§ TASK TO CARRY OUT:
Wherever the string "CompletionCreateResponse" appears in the entries below, return the line that holds it.

Stored data
--------------------------------

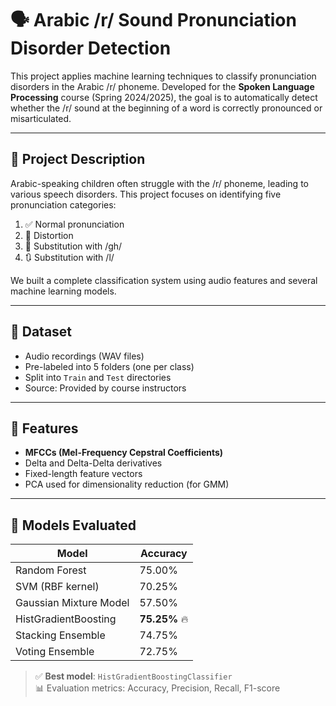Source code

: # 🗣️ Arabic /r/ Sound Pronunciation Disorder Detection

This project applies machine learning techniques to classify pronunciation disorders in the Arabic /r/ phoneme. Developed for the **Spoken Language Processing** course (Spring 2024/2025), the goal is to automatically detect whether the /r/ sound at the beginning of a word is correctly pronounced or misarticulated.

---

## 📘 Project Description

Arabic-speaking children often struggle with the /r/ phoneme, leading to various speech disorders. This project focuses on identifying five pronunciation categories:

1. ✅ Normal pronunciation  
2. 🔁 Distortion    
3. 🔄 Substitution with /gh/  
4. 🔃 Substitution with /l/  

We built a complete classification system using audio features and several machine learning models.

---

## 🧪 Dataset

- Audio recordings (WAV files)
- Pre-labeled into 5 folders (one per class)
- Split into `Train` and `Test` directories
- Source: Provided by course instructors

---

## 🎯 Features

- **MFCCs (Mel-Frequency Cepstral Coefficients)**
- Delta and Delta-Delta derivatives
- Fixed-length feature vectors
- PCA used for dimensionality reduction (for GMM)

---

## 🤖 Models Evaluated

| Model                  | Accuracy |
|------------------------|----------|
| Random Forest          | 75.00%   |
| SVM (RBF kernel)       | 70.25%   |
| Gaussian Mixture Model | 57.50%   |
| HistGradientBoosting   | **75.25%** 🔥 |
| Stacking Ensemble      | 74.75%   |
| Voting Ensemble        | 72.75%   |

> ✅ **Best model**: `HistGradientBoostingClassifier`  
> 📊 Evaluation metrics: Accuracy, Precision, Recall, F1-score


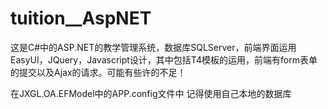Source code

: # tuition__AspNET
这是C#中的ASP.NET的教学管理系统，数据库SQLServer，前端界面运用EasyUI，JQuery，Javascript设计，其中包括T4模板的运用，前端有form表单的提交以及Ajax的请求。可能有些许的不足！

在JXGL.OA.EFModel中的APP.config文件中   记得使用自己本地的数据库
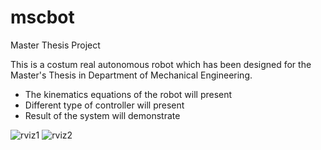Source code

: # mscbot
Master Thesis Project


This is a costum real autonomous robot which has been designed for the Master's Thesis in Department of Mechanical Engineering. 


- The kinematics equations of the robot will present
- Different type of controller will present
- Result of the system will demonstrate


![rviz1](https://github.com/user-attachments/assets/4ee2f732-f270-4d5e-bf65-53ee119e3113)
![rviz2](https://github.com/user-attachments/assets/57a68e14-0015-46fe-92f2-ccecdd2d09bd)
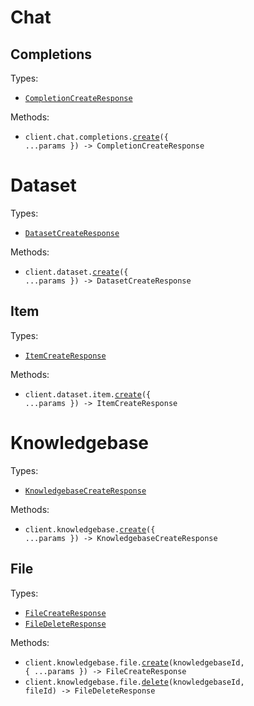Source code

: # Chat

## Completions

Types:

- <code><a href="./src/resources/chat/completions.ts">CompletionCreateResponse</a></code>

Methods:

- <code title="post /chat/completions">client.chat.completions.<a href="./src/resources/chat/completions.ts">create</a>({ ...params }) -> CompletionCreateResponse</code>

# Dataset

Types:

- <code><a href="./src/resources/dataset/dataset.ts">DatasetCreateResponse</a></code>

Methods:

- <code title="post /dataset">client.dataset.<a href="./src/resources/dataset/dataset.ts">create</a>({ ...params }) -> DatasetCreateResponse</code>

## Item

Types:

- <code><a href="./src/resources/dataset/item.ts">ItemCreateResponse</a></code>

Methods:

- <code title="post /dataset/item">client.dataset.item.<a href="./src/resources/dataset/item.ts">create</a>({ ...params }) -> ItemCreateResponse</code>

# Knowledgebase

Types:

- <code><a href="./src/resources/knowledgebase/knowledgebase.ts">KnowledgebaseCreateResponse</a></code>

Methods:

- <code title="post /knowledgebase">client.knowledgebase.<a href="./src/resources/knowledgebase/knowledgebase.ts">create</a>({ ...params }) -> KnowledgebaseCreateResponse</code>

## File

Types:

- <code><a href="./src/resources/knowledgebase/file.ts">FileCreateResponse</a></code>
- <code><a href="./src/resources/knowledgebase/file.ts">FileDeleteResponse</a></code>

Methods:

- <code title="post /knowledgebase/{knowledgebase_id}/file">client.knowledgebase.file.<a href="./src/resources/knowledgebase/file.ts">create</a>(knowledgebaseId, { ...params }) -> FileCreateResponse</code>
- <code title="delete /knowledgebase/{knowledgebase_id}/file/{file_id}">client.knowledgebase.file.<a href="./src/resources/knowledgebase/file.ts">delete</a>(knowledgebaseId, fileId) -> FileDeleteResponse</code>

--------------------------------

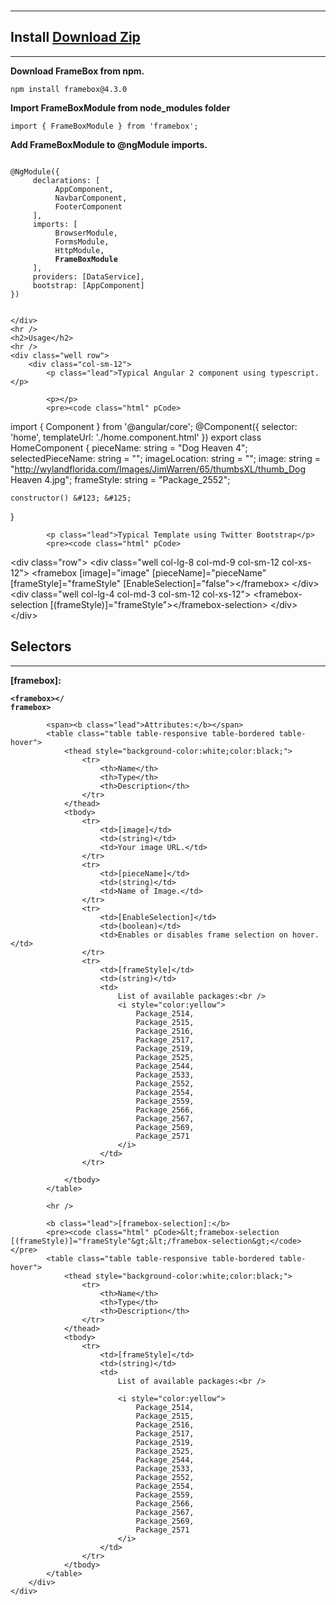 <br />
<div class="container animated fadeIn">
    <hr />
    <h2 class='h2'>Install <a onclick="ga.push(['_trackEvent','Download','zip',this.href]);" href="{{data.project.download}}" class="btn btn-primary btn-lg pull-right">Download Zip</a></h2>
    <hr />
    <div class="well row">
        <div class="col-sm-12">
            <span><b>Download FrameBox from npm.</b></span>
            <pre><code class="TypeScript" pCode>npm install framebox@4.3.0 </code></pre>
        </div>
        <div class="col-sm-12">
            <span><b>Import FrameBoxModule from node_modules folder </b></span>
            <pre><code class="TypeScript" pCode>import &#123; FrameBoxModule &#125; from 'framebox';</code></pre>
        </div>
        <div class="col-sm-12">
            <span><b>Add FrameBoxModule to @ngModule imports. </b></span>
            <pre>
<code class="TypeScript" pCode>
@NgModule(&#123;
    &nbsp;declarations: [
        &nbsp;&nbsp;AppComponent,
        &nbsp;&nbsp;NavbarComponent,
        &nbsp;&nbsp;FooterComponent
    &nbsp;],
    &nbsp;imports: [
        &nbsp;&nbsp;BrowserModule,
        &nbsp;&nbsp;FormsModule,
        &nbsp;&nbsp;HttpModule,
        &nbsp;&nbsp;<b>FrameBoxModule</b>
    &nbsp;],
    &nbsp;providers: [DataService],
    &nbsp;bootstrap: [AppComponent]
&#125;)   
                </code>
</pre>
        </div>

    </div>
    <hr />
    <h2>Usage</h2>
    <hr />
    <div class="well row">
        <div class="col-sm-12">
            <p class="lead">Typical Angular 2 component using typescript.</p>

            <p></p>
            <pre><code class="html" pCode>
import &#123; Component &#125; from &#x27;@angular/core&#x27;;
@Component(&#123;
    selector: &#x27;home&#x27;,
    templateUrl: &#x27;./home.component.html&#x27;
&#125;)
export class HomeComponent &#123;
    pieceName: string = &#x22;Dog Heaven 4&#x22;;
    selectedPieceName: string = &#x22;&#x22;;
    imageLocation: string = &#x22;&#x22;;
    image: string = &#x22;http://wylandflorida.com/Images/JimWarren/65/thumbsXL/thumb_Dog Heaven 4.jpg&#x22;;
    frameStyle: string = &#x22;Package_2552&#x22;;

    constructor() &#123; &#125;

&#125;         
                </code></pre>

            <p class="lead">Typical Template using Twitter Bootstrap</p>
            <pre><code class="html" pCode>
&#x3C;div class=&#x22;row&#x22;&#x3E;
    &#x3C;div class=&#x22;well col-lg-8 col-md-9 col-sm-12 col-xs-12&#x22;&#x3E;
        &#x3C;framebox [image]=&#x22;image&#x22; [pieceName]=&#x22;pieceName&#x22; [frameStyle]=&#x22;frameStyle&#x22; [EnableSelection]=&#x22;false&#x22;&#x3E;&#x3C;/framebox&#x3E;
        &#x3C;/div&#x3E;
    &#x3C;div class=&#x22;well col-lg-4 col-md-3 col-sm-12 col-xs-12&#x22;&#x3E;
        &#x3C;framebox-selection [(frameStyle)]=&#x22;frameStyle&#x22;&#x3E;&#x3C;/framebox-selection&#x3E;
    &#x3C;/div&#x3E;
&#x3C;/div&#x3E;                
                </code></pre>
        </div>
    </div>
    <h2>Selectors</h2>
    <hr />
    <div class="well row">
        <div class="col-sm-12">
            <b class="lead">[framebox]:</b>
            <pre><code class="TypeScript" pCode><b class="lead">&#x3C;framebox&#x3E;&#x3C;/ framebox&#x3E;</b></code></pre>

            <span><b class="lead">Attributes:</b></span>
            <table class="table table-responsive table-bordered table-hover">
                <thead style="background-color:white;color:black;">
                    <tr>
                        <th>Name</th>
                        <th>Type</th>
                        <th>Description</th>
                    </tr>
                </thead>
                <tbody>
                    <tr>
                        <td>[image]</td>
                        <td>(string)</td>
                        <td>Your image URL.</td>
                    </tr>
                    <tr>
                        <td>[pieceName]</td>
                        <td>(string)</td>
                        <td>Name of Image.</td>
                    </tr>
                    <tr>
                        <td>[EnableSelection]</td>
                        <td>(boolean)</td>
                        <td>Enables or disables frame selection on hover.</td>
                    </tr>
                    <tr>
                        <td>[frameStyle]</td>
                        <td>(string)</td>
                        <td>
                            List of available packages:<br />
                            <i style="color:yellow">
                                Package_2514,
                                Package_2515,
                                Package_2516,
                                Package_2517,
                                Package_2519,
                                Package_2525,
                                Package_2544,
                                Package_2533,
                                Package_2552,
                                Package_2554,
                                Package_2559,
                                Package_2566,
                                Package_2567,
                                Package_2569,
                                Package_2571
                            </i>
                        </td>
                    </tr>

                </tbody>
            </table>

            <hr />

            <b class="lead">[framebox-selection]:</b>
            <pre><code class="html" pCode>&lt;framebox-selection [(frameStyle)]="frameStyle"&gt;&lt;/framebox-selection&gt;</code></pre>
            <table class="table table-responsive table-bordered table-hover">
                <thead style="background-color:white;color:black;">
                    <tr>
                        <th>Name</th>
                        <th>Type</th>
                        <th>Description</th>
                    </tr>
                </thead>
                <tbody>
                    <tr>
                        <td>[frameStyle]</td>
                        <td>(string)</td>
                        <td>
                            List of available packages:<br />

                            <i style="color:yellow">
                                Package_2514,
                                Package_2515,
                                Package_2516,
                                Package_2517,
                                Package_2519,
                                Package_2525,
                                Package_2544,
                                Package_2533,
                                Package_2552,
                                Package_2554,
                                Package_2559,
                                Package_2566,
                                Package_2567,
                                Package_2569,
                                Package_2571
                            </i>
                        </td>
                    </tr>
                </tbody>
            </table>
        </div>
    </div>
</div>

--------------------------------

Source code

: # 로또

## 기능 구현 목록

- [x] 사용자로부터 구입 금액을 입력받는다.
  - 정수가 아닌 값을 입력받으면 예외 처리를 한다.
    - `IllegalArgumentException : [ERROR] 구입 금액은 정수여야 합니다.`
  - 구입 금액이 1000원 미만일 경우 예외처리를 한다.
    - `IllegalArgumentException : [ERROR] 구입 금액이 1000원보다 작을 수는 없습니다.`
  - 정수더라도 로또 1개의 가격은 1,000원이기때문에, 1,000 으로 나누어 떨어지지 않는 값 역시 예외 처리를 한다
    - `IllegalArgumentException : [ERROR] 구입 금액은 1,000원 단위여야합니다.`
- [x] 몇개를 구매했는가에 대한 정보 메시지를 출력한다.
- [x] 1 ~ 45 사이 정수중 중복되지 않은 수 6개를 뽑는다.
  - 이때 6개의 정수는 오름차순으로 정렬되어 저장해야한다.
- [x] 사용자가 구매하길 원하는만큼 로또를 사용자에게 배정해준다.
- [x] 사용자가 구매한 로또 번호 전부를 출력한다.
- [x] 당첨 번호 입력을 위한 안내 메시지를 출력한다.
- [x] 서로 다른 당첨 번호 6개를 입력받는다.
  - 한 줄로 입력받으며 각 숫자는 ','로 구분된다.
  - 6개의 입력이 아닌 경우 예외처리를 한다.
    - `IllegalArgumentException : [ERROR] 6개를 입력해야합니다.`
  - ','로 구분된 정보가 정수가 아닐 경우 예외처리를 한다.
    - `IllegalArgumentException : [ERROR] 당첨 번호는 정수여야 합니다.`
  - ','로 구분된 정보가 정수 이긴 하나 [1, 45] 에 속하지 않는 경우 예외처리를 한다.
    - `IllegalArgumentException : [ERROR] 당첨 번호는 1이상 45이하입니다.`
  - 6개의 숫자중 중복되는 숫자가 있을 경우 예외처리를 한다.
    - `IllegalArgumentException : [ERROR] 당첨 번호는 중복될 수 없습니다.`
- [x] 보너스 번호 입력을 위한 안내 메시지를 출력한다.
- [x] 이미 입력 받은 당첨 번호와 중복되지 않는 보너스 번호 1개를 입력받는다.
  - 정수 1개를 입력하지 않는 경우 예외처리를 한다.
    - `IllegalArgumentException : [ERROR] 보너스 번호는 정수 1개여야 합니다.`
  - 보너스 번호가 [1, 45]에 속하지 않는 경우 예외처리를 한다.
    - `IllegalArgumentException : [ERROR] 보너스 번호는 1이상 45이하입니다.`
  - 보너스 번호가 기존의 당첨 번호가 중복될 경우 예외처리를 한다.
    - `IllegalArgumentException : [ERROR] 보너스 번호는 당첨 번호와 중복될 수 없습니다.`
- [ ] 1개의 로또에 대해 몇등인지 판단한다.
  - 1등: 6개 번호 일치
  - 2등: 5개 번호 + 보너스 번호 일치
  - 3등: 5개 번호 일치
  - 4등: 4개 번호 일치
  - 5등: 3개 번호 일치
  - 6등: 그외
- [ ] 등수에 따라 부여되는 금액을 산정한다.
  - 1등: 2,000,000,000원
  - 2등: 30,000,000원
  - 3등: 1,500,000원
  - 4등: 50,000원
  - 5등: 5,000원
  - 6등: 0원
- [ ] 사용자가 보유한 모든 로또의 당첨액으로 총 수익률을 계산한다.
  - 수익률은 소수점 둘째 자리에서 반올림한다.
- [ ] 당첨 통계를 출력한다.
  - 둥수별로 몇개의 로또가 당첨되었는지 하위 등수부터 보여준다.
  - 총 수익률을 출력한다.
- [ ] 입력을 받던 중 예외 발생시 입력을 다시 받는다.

--------------------------------

§ REPLY TO THE EXERCISE:
- <code><a href="./src/resources/chat/completions.ts">CompletionCreateResponse</a></code>
- <code title="post /chat/completions">client.chat.completions.<a href="./src/resources/chat/completions.ts">create</a>({ ...params }) -> CompletionCreateResponse</code>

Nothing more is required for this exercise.